Seit sie 2015 in den aus elf Personen zusammengesetzten Obersten Gerichtshof berufen wurde, hat die Juristin oft klar Stellung bezogen. Etwa mit Blick auf die Entkriminalisierung der Abtreibung, die Feministinnen in 8 von 32 Bundesstaaten durchsetzen konnten. Es sei nicht richtig, Schwangerschaftsabbrüche nur für Gewaltopfer zu legalisieren: „Damit sieht die Regelung eine Bestrafung des sexuellen Verhaltens von Frauen vor, und das ist verfassungswidrig.“

Keine Freundin des Präsidenten López Obrador

Präsident Andrés Manuel López Obrador dürfte über die Wahl nicht glücklich sein. Nicht nur weil seine Wunschkandidatin Yasmín Esquivel schnell aus dem Rennen geworfen wurde. Piña hat sich auch bei 15 von 18 Beschlüssen in den letzten drei Jahren gegen den Präsidenten gestellt. So sprach sie sich gegen eines seiner wichtigsten Projekte, die Energiereform, und gegen die umstrittene Präventivhaft aus.

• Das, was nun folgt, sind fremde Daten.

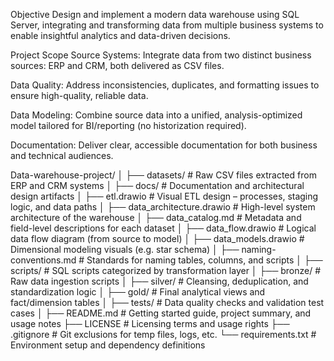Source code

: Objective
Design and implement a modern data warehouse using SQL Server, integrating and transforming data from multiple business systems to enable insightful analytics and data-driven decisions.



Project Scope
Source Systems: Integrate data from two distinct business sources: ERP and CRM, both delivered as CSV files.

Data Quality: Address inconsistencies, duplicates, and formatting issues to ensure high-quality, reliable data.

Data Modeling: Combine source data into a unified, analysis-optimized model tailored for BI/reporting (no historization required).

Documentation: Deliver clear, accessible documentation for both business and technical audiences.


Data-warehouse-project/
│
├── datasets/                          # Raw CSV files extracted from ERP and CRM systems
│
├── docs/                              # Documentation and architectural design artifacts
│   ├── etl.drawio                    # Visual ETL design – processes, staging logic, and data paths
│   ├── data_architecture.drawio      # High-level system architecture of the warehouse
│   ├── data_catalog.md               # Metadata and field-level descriptions for each dataset
│   ├── data_flow.drawio              # Logical data flow diagram (from source to model)
│   ├── data_models.drawio            # Dimensional modeling visuals (e.g. star schema)
│   ├── naming-conventions.md         # Standards for naming tables, columns, and scripts
│
├── scripts/                           # SQL scripts categorized by transformation layer
│   ├── bronze/                        # Raw data ingestion scripts
│   ├── silver/                        # Cleansing, deduplication, and standardization logic
│   ├── gold/                          # Final analytical views and fact/dimension tables
│
├── tests/                             # Data quality checks and validation test cases
│
├── README.md                          # Getting started guide, project summary, and usage notes
├── LICENSE                            # Licensing terms and usage rights
├── .gitignore                         # Git exclusions for temp files, logs, etc.
└── requirements.txt                   # Environment setup and dependency definitions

Zu Piñas größten Erfolgen zählt ein Beschluss von 2016. Damals konnte sie durchsetzen, dass Organisationen und Einzelpersonen ihr Recht auf eine gesunde Umwelt einklagen können. Das Urteil dient heute als Grundlage für Klagen etwa gegen den „Tren Maya“ – ein Touristenzug-Projekt auf der Halbinsel Yucatán, das López Obrador sehr am Herzen liegt.

Sie wolle den Vorsitz nicht wegen der Macht übernehmen, sondern weil sie Idealistin sei, behauptet die Rechtsanwaltstochter von sich. Tatsächlich begann Piña ihre Karriere als Lehrerin einer „Escuela Normal“, einer jener Hochschulen, die der armen Bevölkerung eine Lehrausbildung ermöglichen.

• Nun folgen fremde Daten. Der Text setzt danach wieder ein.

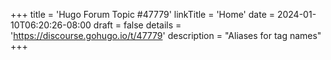 +++
title = 'Hugo Forum Topic #47779'
linkTitle = 'Home'
date = 2024-01-10T06:20:26-08:00
draft = false
details = 'https://discourse.gohugo.io/t/47779'
description = "Aliases for tag names"
+++
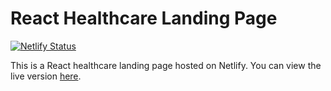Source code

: # React Healthcare Landing Page

[![Netlify Status](https://api.netlify.com/api/v1/badges/5ea66cba-4ec8-40fb-87c8-d579d92df94e/deploy-status)](https://app.netlify.com/sites/healthcare-landing-react-page/deploys)

This is a React healthcare landing page hosted on Netlify. You can view the live version [here](https://healthcare-landing-react-page.netlify.app/).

Später graduierte sie an der Unam, der größten Universität Mexikos, um dann eine hochrangige juristische Stelle nach der anderen zu übernehmen. Ausgerechnet der wirtschaftsliberale Vorgänger López Obradors, Enrique Peña Nieto, nominierte sie 2015 für den Obersten Gerichtshof.

Sie selbst sieht sich als doppelte Reprä­sentantin. Zum einen vertrete sie die Rich­terinnen und Richter ihres Gremiums, zum anderen die weibliche Bevölkerung. „Ich danke allen, die immer daran glaubten und nie ­aufhörten, sich für Änderungen einzusetzen, die Stück für Stück unsere patriarchale Kultur­ zurückdrängen“, sagte sie nach ihrer Wahl.